Externally to the cylindrical body 401, there is a sleeve 409 which moves as shown by the arrows 410 and 411, so as to open and close the openings 403.

In addition to the pneumatic valve 408, there is also a duct 412 for feeding additional compressed air alternately to the duct 407, creating a continuous flow toward the duct 413 in the condition of FIG. 8.

The operation of the above described embodiment is apparent from the figures and from the description.

The advantages of the invention are apparent from what has been described and shown.

Namely, the pump according to the invention is made of a small number of parts, thus being easy in maintenance and cleaning.

The movable parts that are subject to flow with friction practically do not entail dangerous over-heating.

The pump according to the invention can be used to supply other types of powders, such as gunpowder in equipment for loading bullets or cartridge cases.

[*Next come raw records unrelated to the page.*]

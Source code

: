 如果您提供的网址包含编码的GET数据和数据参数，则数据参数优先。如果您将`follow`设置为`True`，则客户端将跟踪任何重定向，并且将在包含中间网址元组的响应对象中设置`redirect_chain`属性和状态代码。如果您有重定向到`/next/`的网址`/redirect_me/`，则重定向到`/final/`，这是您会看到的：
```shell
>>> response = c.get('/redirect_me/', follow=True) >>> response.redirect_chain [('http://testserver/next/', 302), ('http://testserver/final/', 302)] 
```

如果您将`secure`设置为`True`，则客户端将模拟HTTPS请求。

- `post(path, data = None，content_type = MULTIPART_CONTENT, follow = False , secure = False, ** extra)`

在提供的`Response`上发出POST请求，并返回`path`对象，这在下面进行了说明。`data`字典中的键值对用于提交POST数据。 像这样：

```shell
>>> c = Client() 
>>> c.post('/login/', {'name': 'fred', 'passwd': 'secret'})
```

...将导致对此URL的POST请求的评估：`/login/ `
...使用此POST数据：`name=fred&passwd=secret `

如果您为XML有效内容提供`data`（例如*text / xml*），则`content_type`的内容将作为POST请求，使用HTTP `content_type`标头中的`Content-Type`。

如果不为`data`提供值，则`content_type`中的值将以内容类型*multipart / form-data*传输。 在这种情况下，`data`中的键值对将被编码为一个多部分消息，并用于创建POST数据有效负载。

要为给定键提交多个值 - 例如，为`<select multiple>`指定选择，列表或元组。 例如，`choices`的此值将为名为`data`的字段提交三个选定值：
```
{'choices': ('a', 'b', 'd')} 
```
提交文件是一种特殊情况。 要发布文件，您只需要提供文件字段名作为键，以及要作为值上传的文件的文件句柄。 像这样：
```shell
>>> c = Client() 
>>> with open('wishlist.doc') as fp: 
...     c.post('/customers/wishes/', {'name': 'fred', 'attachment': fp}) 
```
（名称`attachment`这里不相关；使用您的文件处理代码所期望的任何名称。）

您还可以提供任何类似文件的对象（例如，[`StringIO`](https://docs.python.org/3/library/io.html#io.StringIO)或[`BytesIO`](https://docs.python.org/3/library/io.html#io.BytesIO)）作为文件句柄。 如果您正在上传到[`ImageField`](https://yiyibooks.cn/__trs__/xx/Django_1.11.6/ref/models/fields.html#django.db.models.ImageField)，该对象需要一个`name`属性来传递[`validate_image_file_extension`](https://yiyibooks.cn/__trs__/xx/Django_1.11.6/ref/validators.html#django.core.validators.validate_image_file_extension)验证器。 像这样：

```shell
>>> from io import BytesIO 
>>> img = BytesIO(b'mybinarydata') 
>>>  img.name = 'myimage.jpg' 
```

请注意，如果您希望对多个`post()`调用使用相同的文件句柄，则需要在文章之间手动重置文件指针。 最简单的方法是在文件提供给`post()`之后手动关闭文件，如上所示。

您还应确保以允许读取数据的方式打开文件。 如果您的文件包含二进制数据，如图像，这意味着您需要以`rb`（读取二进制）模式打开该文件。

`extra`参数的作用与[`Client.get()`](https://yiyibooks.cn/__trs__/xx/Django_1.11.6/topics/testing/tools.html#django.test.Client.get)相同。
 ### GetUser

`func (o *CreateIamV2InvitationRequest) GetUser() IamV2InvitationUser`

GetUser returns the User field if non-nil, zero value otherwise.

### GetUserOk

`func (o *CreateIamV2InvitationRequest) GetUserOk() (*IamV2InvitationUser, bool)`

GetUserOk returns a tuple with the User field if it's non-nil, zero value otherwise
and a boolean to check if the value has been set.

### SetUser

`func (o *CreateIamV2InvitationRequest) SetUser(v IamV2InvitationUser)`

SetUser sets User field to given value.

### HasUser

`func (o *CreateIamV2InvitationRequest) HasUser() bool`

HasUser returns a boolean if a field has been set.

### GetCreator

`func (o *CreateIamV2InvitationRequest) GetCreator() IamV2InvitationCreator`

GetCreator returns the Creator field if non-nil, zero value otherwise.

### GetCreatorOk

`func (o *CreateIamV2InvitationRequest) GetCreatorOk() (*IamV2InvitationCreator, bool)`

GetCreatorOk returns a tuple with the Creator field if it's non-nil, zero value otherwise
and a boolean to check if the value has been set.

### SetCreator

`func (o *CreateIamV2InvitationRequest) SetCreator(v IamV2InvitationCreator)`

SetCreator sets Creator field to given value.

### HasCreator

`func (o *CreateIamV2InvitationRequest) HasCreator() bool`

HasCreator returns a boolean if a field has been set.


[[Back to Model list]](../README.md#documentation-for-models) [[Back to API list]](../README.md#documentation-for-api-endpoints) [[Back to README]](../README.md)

This application claims the priority of Italian Patent Application No. 102022000008237, filed on Apr. 27, 2022, the subject matter of which is incorporated herein by reference.

Claims

1-7. (canceled).

8. A powder supply pump, comprising an outer body having an internal cavity; said body having a compartment having a volume variable on command by means of a motor drive, from a first condition to a second condition; in said first condition, said compartment fills with powder through openings that are in communication with a container that contains the powder to be dispensed; in said second condition, said compartment is in contact with the initial part of a dispensing duct; said pump further comprising at least one valve member, provided in said duct, and a first connector for supplying compressed air to said compartment; a second connector actuating said valve member; a third connector supplying air for the conveyance of said powder.

9. The pump according to claim 8, wherein said compartment has a cup arranged inside said internal cavity; said cup being movable between a first position, wherein said cup leaves free some openings which allow the entry of said powder in said cavity and the filling of said compartment, and a second position, wherein said cup is brought into contact with said valve member; said cup having a duct supplying compressed air for expelling the powder.

10. The pump according to claim 8, wherein said valve member is a pneumatic valve.

11. The pump according to claim 8, wherein said compartment is formed on a movable plate that moves between two fixed plates; a first fixed plate comprising a hole for supplying compressed air, and a second fixed plate comprising a hole for the passage of the powder to be expelled.

12. The pump according to claim 8, wherein said compartment is formed by said internal cavity, which is closed by a piston in a lower region; said piston being movable between a position in which it leaves some openings free for the entry of said powder and a position in which it moves beyond said openings and allows to introduce compressed air to expel the powder.

13. The pump according to claim 8, wherein said compartment is formed by said internal cavity, which is provided with openings for the entry of said powder; a movable outer sleeve being adapted to leave said openings open or close them.

14. The pump according to claim 8, wherein the pump is embedded in said container and is filled with constantly moving powder.